-- TASK OBJECTIVE --
Below are the entries; determine how many of their lines contain the string "renormalized" and give that figure alone.
++++++++++
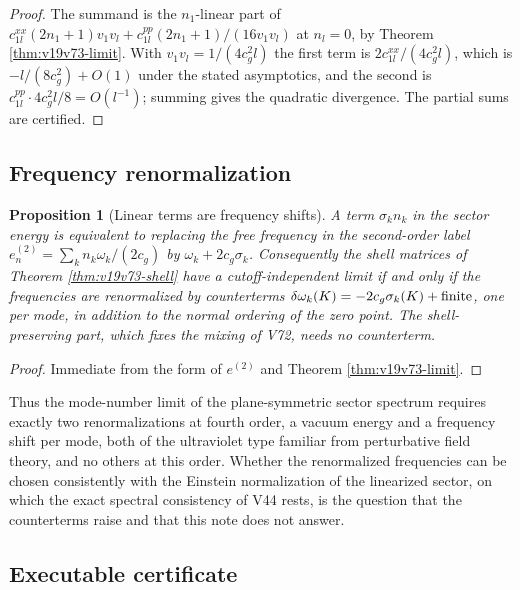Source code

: \documentclass[11pt]{article}
\newtheorem{proposition}[theorem]{Proposition}
\theoremstyle{remark}
\begin{document}
\begin{proof}
The summand is the \(n_1\)-linear part of
\(c^{xx}_{1l}(2n_1+1)v_1v_l+c^{pp}_{1l}(2n_1+1)/(16v_1v_l)\) at
\(n_l=0\), by Theorem \ref{thm:v19v73-limit}.  With
\(v_1v_l=1/(4c_g^2l)\) the first term is \(2c^{xx}_{1l}/(4c_g^2l)\), which
is \(-l/(8c_g^2)+O(1)\) under the stated asymptotics, and the second is
\(c^{pp}_{1l}\cdot4c_g^2l/8=O(l^{-1})\); summing gives the quadratic
divergence.  The partial sums are certified.
\end{proof}

\subsection{Frequency renormalization}

\begin{proposition}[Linear terms are frequency shifts]
\label{prop:v19v74-frequency}
A term \(\sigma_kn_k\) in the sector energy is equivalent to replacing
the free frequency in the second-order label
\(e^{(2)}_n=\sum_kn_k\omega_k/(2c_g)\) by \(\omega_k+2c_g\sigma_k\).
Consequently the shell matrices of Theorem \ref{thm:v19v73-shell} have
a cutoff-independent limit if and only if the frequencies are
renormalized by counterterms \(\delta\omega_k(K)=-2c_g\sigma_k(K)+\hbox{finite}\),
one per mode, in addition to the normal ordering of the zero point.
The shell-preserving part, which fixes the mixing of V72, needs no
counterterm.
\end{proposition}

\begin{proof}
Immediate from the form of \(e^{(2)}\) and Theorem
\ref{thm:v19v73-limit}.
\end{proof}

Thus the mode-number limit of the plane-symmetric sector spectrum
requires exactly two renormalizations at fourth order, a vacuum energy
and a frequency shift per mode, both of the ultraviolet type familiar
from perturbative field theory, and no others at this order.  Whether
the renormalized frequencies can be chosen consistently with the
Einstein normalization of the linearized sector, on which the exact
spectral consistency of V44 rests, is the question that the
counterterms raise and that this note does not answer.

\subsection{Executable certificate}
\end{document}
++++++++++
-- SOLUTION TO THIS TASK --
2